To do: Look for the line that has "Metax (in Finnish)" in the material below; please repeat it and every line after it, exactly, up to and including the line that has "Osallistuja toimii ATTX-hankkeessa", and nothing else.

§ §

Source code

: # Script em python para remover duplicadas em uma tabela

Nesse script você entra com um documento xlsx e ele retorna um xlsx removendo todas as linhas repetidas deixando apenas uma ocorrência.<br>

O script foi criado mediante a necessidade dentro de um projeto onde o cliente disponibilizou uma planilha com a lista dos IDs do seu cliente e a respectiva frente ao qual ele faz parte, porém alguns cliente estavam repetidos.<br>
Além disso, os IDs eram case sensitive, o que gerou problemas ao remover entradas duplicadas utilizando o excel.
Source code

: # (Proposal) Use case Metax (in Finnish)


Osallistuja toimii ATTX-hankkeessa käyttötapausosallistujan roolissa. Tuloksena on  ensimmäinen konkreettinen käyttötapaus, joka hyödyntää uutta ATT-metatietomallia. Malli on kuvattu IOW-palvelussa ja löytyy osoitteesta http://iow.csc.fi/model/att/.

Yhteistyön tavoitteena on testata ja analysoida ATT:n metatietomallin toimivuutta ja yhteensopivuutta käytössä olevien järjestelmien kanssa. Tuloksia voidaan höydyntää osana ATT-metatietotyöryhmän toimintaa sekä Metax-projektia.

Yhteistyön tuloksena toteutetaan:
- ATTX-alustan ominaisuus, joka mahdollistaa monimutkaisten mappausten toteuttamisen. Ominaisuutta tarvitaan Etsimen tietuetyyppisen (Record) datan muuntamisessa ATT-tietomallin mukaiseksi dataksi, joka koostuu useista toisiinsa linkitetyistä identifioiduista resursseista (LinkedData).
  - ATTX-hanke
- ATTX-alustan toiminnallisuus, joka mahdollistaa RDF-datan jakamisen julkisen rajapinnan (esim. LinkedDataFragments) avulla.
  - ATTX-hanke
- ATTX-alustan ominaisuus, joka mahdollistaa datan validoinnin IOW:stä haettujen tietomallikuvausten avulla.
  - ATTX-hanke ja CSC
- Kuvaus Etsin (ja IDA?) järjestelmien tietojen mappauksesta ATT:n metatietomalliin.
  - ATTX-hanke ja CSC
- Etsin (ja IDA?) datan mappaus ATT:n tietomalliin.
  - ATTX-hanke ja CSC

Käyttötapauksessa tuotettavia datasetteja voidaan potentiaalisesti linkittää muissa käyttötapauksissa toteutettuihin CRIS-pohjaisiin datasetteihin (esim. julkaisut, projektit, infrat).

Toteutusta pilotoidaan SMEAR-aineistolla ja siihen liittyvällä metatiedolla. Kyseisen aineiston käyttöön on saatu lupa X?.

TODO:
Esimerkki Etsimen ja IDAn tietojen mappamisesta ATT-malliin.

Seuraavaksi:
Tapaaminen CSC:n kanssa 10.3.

§ §

Result for this task:
: # (Proposal) Use case Metax (in Finnish)


Osallistuja toimii ATTX-hankkeessa käyttötapausosallistujan roolissa. Tuloksena on  ensimmäinen konkreettinen käyttötapaus, joka hyödyntää uutta ATT-metatietomallia. Malli on kuvattu IOW-palvelussa ja löytyy osoitteesta http://iow.csc.fi/model/att/.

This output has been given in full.